WORK INSTRUCTIONS:
Each line below is to be copied exactly as it appears.

MATERIAL TO PROCESS:

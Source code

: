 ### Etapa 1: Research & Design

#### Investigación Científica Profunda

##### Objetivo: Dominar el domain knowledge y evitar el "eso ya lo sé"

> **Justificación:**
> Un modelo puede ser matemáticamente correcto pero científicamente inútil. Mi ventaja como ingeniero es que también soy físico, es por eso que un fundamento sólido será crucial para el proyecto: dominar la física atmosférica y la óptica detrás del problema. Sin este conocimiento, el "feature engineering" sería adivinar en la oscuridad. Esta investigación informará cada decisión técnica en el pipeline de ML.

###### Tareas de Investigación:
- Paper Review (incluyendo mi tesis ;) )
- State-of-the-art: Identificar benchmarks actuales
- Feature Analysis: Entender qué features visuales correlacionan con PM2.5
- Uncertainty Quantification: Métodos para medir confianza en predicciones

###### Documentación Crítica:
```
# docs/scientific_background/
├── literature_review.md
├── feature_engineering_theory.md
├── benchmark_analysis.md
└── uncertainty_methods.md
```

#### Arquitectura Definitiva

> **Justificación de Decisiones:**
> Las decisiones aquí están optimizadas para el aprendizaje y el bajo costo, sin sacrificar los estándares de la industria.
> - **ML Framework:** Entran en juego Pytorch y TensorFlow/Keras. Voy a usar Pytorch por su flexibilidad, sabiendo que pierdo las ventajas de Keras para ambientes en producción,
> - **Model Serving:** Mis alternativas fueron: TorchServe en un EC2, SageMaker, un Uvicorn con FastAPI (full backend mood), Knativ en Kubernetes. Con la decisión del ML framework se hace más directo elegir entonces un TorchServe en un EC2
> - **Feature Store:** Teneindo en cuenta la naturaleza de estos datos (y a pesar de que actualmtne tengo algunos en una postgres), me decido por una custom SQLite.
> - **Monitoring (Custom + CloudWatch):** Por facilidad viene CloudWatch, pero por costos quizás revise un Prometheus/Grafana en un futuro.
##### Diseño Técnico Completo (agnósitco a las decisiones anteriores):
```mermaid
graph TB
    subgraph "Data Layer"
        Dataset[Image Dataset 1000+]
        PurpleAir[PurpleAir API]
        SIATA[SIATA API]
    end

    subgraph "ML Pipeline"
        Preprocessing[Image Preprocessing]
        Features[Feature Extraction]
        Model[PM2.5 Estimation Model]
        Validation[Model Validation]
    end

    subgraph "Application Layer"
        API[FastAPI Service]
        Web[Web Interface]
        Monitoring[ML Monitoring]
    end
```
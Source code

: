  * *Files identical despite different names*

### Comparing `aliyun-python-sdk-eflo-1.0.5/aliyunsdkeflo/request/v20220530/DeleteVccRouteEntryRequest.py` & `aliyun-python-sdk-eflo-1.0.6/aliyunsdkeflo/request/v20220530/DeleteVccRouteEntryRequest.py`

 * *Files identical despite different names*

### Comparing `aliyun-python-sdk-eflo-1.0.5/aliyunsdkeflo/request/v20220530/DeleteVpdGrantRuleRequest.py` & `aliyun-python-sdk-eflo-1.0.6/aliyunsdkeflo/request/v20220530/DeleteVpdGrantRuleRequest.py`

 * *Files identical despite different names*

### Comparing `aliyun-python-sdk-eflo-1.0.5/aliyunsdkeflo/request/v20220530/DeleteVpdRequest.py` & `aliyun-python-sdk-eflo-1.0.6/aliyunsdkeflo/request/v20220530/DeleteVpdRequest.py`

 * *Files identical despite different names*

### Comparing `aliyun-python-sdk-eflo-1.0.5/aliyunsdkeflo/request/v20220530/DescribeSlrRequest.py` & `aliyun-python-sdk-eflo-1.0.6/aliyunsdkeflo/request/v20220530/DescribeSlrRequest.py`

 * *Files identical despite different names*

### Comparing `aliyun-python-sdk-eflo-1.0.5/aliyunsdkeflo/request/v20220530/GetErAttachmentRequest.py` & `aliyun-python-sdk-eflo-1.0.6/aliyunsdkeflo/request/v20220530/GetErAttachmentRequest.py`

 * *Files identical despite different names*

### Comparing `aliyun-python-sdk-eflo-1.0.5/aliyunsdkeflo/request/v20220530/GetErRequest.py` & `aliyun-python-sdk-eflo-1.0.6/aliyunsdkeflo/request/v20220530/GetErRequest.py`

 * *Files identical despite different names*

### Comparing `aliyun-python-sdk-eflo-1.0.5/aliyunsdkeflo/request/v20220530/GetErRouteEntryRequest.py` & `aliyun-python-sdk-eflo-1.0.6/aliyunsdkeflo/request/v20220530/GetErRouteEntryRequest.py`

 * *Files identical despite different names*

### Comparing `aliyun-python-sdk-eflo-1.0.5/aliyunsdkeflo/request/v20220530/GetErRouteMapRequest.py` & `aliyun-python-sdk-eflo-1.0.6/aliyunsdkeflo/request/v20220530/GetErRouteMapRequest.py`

ANSWER SPACE:
Source code

: ### Etapa 1: Research & Design

#### Investigación Científica Profunda

##### Objetivo: Dominar el domain knowledge y evitar el "eso ya lo sé"

> **Justificación:**
> Un modelo puede ser matemáticamente correcto pero científicamente inútil. Mi ventaja como ingeniero es que también soy físico, es por eso que un fundamento sólido será crucial para el proyecto: dominar la física atmosférica y la óptica detrás del problema. Sin este conocimiento, el "feature engineering" sería adivinar en la oscuridad. Esta investigación informará cada decisión técnica en el pipeline de ML.

###### Tareas de Investigación:
- Paper Review (incluyendo mi tesis ;) )
- State-of-the-art: Identificar benchmarks actuales
- Feature Analysis: Entender qué features visuales correlacionan con PM2.5
- Uncertainty Quantification: Métodos para medir confianza en predicciones

###### Documentación Crítica:
```
# docs/scientific_background/
├── literature_review.md
├── feature_engineering_theory.md
├── benchmark_analysis.md
└── uncertainty_methods.md
```

#### Arquitectura Definitiva

> **Justificación de Decisiones:**
> Las decisiones aquí están optimizadas para el aprendizaje y el bajo costo, sin sacrificar los estándares de la industria.
> - **ML Framework:** Entran en juego Pytorch y TensorFlow/Keras. Voy a usar Pytorch por su flexibilidad, sabiendo que pierdo las ventajas de Keras para ambientes en producción,
> - **Model Serving:** Mis alternativas fueron: TorchServe en un EC2, SageMaker, un Uvicorn con FastAPI (full backend mood), Knativ en Kubernetes. Con la decisión del ML framework se hace más directo elegir entonces un TorchServe en un EC2
> - **Feature Store:** Teneindo en cuenta la naturaleza de estos datos (y a pesar de que actualmtne tengo algunos en una postgres), me decido por una custom SQLite.
> - **Monitoring (Custom + CloudWatch):** Por facilidad viene CloudWatch, pero por costos quizás revise un Prometheus/Grafana en un futuro.
##### Diseño Técnico Completo (agnósitco a las decisiones anteriores):
```mermaid
graph TB
    subgraph "Data Layer"
        Dataset[Image Dataset 1000+]
        PurpleAir[PurpleAir API]
        SIATA[SIATA API]
    end

    subgraph "ML Pipeline"
        Preprocessing[Image Preprocessing]
        Features[Feature Extraction]
        Model[PM2.5 Estimation Model]
        Validation[Model Validation]
    end

    subgraph "Application Layer"
        API[FastAPI Service]
        Web[Web Interface]
        Monitoring[ML Monitoring]
    end
```
Source code

:  * *Files identical despite different names*

### Comparing `aliyun-python-sdk-eflo-1.0.5/aliyunsdkeflo/request/v20220530/DeleteVccRouteEntryRequest.py` & `aliyun-python-sdk-eflo-1.0.6/aliyunsdkeflo/request/v20220530/DeleteVccRouteEntryRequest.py`

 * *Files identical despite different names*

### Comparing `aliyun-python-sdk-eflo-1.0.5/aliyunsdkeflo/request/v20220530/DeleteVpdGrantRuleRequest.py` & `aliyun-python-sdk-eflo-1.0.6/aliyunsdkeflo/request/v20220530/DeleteVpdGrantRuleRequest.py`

 * *Files identical despite different names*

### Comparing `aliyun-python-sdk-eflo-1.0.5/aliyunsdkeflo/request/v20220530/DeleteVpdRequest.py` & `aliyun-python-sdk-eflo-1.0.6/aliyunsdkeflo/request/v20220530/DeleteVpdRequest.py`

 * *Files identical despite different names*

### Comparing `aliyun-python-sdk-eflo-1.0.5/aliyunsdkeflo/request/v20220530/DescribeSlrRequest.py` & `aliyun-python-sdk-eflo-1.0.6/aliyunsdkeflo/request/v20220530/DescribeSlrRequest.py`

 * *Files identical despite different names*

### Comparing `aliyun-python-sdk-eflo-1.0.5/aliyunsdkeflo/request/v20220530/GetErAttachmentRequest.py` & `aliyun-python-sdk-eflo-1.0.6/aliyunsdkeflo/request/v20220530/GetErAttachmentRequest.py`

 * *Files identical despite different names*

### Comparing `aliyun-python-sdk-eflo-1.0.5/aliyunsdkeflo/request/v20220530/GetErRequest.py` & `aliyun-python-sdk-eflo-1.0.6/aliyunsdkeflo/request/v20220530/GetErRequest.py`

 * *Files identical despite different names*

### Comparing `aliyun-python-sdk-eflo-1.0.5/aliyunsdkeflo/request/v20220530/GetErRouteEntryRequest.py` & `aliyun-python-sdk-eflo-1.0.6/aliyunsdkeflo/request/v20220530/GetErRouteEntryRequest.py`

 * *Files identical despite different names*

### Comparing `aliyun-python-sdk-eflo-1.0.5/aliyunsdkeflo/request/v20220530/GetErRouteMapRequest.py` & `aliyun-python-sdk-eflo-1.0.6/aliyunsdkeflo/request/v20220530/GetErRouteMapRequest.py`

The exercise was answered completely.